Task.
Key in the whole listing below again, keeping every word as it is.

Material provided.
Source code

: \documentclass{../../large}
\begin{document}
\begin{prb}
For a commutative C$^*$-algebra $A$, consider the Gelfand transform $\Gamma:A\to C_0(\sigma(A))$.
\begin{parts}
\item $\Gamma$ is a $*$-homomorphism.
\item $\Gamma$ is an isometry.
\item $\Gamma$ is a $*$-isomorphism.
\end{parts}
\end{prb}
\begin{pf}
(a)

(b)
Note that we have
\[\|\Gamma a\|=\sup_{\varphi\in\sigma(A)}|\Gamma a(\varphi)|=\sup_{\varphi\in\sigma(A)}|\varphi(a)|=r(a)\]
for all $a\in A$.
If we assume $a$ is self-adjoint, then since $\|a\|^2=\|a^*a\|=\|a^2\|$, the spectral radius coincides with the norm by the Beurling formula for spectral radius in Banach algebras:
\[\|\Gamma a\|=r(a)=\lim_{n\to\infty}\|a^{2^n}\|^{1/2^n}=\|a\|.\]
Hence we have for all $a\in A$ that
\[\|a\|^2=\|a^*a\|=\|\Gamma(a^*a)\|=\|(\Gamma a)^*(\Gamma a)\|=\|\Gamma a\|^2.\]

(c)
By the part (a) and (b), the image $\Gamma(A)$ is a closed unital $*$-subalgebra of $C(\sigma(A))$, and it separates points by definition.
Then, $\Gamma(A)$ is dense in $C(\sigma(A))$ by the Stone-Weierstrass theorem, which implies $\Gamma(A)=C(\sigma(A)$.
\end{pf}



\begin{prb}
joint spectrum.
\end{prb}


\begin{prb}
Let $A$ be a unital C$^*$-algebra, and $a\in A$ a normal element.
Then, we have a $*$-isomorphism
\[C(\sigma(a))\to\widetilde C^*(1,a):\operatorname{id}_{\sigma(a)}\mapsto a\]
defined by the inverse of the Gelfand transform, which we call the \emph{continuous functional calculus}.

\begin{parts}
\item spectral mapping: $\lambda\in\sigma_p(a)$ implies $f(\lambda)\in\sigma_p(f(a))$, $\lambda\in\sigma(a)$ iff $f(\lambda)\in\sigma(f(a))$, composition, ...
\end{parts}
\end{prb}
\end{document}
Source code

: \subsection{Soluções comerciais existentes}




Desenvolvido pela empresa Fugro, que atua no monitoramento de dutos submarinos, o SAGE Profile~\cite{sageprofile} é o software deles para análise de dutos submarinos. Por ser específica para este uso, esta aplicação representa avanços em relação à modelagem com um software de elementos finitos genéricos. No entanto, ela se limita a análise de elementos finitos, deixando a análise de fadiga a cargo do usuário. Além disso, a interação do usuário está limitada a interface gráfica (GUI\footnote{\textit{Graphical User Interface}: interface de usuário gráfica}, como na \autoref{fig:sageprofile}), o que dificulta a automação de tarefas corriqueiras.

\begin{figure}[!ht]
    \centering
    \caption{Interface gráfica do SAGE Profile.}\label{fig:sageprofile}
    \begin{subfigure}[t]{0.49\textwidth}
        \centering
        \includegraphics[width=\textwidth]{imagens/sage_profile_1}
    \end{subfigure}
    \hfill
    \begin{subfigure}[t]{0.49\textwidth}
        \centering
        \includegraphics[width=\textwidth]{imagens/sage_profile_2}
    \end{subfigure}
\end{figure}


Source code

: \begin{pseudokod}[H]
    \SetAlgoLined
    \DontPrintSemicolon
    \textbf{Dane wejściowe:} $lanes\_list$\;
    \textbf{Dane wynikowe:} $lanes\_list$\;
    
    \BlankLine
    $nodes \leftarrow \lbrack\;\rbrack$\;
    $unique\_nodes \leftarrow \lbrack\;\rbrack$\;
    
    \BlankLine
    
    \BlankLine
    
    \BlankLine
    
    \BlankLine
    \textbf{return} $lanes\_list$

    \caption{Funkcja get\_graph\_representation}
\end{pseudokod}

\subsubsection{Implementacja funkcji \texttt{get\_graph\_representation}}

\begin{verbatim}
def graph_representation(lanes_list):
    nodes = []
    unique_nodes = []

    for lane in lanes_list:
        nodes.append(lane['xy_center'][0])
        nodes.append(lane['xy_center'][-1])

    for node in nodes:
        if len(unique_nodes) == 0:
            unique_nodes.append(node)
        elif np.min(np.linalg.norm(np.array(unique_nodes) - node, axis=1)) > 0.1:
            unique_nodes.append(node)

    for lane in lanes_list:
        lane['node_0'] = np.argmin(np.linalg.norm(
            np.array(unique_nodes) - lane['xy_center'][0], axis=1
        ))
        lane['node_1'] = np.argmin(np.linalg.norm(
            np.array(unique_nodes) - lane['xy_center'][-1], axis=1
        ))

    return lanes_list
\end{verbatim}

Written answer.
Source code

: \documentclass{../../large}
\begin{document}
\begin{prb}
For a commutative C$^*$-algebra $A$, consider the Gelfand transform $\Gamma:A\to C_0(\sigma(A))$.
\begin{parts}
\item $\Gamma$ is a $*$-homomorphism.
\item $\Gamma$ is an isometry.
\item $\Gamma$ is a $*$-isomorphism.
\end{parts}
\end{prb}
\begin{pf}
(a)

(b)
Note that we have
\[\|\Gamma a\|=\sup_{\varphi\in\sigma(A)}|\Gamma a(\varphi)|=\sup_{\varphi\in\sigma(A)}|\varphi(a)|=r(a)\]
for all $a\in A$.
If we assume $a$ is self-adjoint, then since $\|a\|^2=\|a^*a\|=\|a^2\|$, the spectral radius coincides with the norm by the Beurling formula for spectral radius in Banach algebras:
\[\|\Gamma a\|=r(a)=\lim_{n\to\infty}\|a^{2^n}\|^{1/2^n}=\|a\|.\]
Hence we have for all $a\in A$ that
\[\|a\|^2=\|a^*a\|=\|\Gamma(a^*a)\|=\|(\Gamma a)^*(\Gamma a)\|=\|\Gamma a\|^2.\]

(c)
By the part (a) and (b), the image $\Gamma(A)$ is a closed unital $*$-subalgebra of $C(\sigma(A))$, and it separates points by definition.
Then, $\Gamma(A)$ is dense in $C(\sigma(A))$ by the Stone-Weierstrass theorem, which implies $\Gamma(A)=C(\sigma(A)$.
\end{pf}



\begin{prb}
joint spectrum.
\end{prb}


\begin{prb}
Let $A$ be a unital C$^*$-algebra, and $a\in A$ a normal element.
Then, we have a $*$-isomorphism
\[C(\sigma(a))\to\widetilde C^*(1,a):\operatorname{id}_{\sigma(a)}\mapsto a\]
defined by the inverse of the Gelfand transform, which we call the \emph{continuous functional calculus}.

\begin{parts}
\item spectral mapping: $\lambda\in\sigma_p(a)$ implies $f(\lambda)\in\sigma_p(f(a))$, $\lambda\in\sigma(a)$ iff $f(\lambda)\in\sigma(f(a))$, composition, ...
\end{parts}
\end{prb}
\end{document}
Source code

: \subsection{Soluções comerciais existentes}




Desenvolvido pela empresa Fugro, que atua no monitoramento de dutos submarinos, o SAGE Profile~\cite{sageprofile} é o software deles para análise de dutos submarinos. Por ser específica para este uso, esta aplicação representa avanços em relação à modelagem com um software de elementos finitos genéricos. No entanto, ela se limita a análise de elementos finitos, deixando a análise de fadiga a cargo do usuário. Além disso, a interação do usuário está limitada a interface gráfica (GUI\footnote{\textit{Graphical User Interface}: interface de usuário gráfica}, como na \autoref{fig:sageprofile}), o que dificulta a automação de tarefas corriqueiras.

\begin{figure}[!ht]
    \centering
    \caption{Interface gráfica do SAGE Profile.}\label{fig:sageprofile}
    \begin{subfigure}[t]{0.49\textwidth}
        \centering
        \includegraphics[width=\textwidth]{imagens/sage_profile_1}
    \end{subfigure}
    \hfill
    \begin{subfigure}[t]{0.49\textwidth}
        \centering
        \includegraphics[width=\textwidth]{imagens/sage_profile_2}
    \end{subfigure}
\end{figure}


Source code

: \begin{pseudokod}[H]
    \SetAlgoLined
    \DontPrintSemicolon
    \textbf{Dane wejściowe:} $lanes\_list$\;
    \textbf{Dane wynikowe:} $lanes\_list$\;
    
    \BlankLine
    $nodes \leftarrow \lbrack\;\rbrack$\;
    $unique\_nodes \leftarrow \lbrack\;\rbrack$\;
    
    \BlankLine
    
    \BlankLine
    
    \BlankLine
    
    \BlankLine
    \textbf{return} $lanes\_list$

    \caption{Funkcja get\_graph\_representation}
\end{pseudokod}

\subsubsection{Implementacja funkcji \texttt{get\_graph\_representation}}

\begin{verbatim}
def graph_representation(lanes_list):
    nodes = []
    unique_nodes = []

    for lane in lanes_list:
        nodes.append(lane['xy_center'][0])
        nodes.append(lane['xy_center'][-1])

    for node in nodes:
        if len(unique_nodes) == 0:
            unique_nodes.append(node)
        elif np.min(np.linalg.norm(np.array(unique_nodes) - node, axis=1)) > 0.1:
            unique_nodes.append(node)

    for lane in lanes_list:
        lane['node_0'] = np.argmin(np.linalg.norm(
            np.array(unique_nodes) - lane['xy_center'][0], axis=1
        ))
        lane['node_1'] = np.argmin(np.linalg.norm(
            np.array(unique_nodes) - lane['xy_center'][-1], axis=1
        ))

    return lanes_list
\end{verbatim}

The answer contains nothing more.